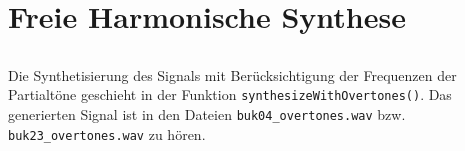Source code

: 

\section{Freie Harmonische Synthese}
\label{sec:3}


\subsection{}
Die Synthetisierung des Signals mit Berücksichtigung der Frequenzen der Partialtöne geschieht in der Funktion \texttt{synthesizeWithOvertones()}.
Das generierten Signal ist in den Dateien \texttt{buk04\_overtones.wav} bzw. \texttt{buk23\_overtones.wav} zu hören.


\subsection{}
**********
What is expected:
Copy, from the material above, each line in which the string "texttt" occurs.

Exercise result:
Die Synthetisierung des Signals mit Berücksichtigung der Frequenzen der Partialtöne geschieht in der Funktion \texttt{synthesizeWithOvertones()}.
Das generierten Signal ist in den Dateien \texttt{buk04\_overtones.wav} bzw. \texttt{buk23\_overtones.wav} zu hören.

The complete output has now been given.